El reciente aporte de material probatorio ante el Ministerio Público Fiscal ha generado un giro inesperado en el expediente. Los documentos, que abarcan cronologías previas y posteriores a la maniobra delictiva, ponen bajo la lupa a nuevos actores y amplían las sospechas sobre el verdadero alcance del fraude.
La investigación judicial que mantiene en vilo a los ahorristas dio un paso crucial en las últimas horas. Según pudo saber este medio, la reciente presentación de información ante el fiscal interviniente ha causado una fuerte conmoción en los pasillos de tribunales. El nuevo material, descrito como «revelador» por fuentes cercanas a la causa, no solo confirmaría irregularidades operativas, sino que expondría una estructura de movimientos financieros mucho más compleja de lo que se estimaba inicialmente.

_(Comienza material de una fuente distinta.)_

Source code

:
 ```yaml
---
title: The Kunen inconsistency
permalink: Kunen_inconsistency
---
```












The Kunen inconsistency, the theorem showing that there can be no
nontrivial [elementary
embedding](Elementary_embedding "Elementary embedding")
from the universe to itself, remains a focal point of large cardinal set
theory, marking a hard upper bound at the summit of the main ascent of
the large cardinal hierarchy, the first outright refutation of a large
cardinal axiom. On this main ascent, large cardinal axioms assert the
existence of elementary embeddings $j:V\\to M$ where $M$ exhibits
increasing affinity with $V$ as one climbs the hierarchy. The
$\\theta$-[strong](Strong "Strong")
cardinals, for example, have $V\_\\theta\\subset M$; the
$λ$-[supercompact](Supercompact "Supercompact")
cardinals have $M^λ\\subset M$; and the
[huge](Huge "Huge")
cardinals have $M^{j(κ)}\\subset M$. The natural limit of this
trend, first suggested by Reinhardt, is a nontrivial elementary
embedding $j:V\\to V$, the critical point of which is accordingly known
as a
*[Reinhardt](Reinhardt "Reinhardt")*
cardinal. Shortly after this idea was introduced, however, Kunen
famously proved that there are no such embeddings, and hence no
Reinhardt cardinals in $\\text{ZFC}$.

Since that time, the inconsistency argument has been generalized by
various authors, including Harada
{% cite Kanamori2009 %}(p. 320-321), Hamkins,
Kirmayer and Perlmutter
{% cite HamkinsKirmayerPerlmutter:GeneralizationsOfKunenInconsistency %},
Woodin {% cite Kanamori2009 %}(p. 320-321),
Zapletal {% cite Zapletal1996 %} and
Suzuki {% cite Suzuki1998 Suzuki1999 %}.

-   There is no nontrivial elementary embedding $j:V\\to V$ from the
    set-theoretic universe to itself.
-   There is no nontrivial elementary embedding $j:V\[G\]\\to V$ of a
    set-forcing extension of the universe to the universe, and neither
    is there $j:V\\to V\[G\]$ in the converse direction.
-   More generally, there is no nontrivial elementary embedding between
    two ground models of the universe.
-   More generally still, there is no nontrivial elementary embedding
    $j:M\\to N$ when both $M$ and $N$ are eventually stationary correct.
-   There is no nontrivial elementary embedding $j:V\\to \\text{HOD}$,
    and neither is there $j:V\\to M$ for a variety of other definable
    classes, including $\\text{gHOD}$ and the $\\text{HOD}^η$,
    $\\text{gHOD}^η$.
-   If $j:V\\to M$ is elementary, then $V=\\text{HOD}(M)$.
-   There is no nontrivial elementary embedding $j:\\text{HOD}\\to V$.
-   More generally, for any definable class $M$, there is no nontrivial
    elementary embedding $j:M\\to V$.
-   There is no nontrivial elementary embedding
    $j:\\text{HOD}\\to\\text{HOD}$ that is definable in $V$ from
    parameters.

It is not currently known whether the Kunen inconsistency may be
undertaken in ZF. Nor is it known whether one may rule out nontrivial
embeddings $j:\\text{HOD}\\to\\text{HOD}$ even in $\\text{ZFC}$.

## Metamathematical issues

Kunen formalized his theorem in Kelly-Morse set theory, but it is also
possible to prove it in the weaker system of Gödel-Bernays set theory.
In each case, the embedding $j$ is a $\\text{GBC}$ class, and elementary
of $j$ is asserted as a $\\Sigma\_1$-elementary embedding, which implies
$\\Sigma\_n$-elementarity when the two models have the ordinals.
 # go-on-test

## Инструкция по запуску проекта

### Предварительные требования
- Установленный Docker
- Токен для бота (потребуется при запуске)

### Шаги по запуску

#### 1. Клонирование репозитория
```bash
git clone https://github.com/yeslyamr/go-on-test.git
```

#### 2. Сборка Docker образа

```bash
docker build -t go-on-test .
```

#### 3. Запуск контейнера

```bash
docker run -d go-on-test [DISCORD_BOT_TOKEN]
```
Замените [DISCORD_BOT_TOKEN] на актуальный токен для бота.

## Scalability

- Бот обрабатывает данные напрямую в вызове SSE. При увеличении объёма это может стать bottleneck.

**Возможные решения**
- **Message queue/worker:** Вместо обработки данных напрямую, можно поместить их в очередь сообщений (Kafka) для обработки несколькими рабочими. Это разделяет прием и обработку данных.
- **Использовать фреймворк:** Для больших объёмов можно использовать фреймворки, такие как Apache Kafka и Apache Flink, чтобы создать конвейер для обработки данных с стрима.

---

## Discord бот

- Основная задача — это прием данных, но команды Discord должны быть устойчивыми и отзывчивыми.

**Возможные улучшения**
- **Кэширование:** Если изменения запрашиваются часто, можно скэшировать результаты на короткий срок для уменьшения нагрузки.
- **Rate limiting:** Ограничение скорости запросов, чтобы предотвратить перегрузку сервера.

El impacto de los nuevos datos
El eje de la discordia reside en una serie de registros que detallan las operaciones antes y después del presunto fraude. Estos documentos permiten, por primera vez, trazar un mapa detallado del flujo de activos digitales y la posible trazabilidad de los fondos desde el momento en que ingresaron a la plataforma hasta su posterior dispersión.
Los investigadores trabajan ahora bajo la hipótesis de que la maniobra no fue un hecho aislado, sino parte de una red de captación de ahorros con ramificaciones que podrían alcanzar a figuras que hasta hoy no habían sido vinculadas directamente con la causa.